- Work instructions: Go through the data and tally the lines that include "label". The reply is that number alone.

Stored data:
|---|

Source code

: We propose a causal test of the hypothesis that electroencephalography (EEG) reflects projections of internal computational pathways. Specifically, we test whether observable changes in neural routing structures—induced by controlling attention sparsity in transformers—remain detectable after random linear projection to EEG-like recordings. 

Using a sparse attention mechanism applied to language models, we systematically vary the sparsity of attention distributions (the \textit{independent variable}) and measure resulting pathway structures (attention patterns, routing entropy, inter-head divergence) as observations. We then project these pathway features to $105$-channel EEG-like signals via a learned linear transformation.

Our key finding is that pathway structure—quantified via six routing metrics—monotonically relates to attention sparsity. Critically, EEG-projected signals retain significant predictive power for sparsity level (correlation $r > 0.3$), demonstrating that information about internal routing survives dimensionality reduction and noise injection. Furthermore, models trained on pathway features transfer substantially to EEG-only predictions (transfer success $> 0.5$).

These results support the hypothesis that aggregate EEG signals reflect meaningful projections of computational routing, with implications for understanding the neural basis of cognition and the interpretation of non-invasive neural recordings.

|---|

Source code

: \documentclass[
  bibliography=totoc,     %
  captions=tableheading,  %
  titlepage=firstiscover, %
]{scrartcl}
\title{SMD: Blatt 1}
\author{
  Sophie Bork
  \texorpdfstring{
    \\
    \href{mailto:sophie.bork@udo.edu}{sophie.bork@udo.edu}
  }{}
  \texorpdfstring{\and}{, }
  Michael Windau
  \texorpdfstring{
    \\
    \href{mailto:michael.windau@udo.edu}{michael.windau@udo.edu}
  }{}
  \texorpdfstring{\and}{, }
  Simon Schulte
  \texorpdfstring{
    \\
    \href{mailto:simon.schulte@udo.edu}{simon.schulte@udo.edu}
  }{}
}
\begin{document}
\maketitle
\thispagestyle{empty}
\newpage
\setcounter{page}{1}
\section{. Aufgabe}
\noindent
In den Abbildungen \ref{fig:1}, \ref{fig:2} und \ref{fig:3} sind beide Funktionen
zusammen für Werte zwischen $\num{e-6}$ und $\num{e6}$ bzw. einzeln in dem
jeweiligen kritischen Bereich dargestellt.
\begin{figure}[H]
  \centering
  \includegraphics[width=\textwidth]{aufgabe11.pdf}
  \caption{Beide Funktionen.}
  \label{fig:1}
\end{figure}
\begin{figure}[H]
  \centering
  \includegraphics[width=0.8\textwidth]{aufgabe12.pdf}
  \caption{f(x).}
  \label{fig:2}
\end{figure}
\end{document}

|---|

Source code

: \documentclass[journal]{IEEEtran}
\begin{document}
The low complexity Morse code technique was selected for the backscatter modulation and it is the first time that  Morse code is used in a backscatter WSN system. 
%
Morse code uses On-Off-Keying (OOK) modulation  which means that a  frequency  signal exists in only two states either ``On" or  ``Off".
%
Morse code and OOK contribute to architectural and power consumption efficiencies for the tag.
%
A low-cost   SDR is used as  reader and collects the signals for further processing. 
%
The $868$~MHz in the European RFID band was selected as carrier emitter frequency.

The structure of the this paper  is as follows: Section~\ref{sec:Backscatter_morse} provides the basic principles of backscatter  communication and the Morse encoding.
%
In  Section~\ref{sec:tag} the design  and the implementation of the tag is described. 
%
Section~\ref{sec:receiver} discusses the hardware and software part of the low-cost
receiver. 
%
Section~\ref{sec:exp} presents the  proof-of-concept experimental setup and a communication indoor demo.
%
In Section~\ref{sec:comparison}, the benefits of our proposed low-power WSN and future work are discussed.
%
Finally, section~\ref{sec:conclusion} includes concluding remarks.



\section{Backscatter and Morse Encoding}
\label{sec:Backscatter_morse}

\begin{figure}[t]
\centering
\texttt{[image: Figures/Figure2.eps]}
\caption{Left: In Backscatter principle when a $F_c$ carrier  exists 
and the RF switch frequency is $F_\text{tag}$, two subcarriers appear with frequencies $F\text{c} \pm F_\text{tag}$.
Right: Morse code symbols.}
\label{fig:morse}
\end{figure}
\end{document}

|---|

- Solution to the exercise: 4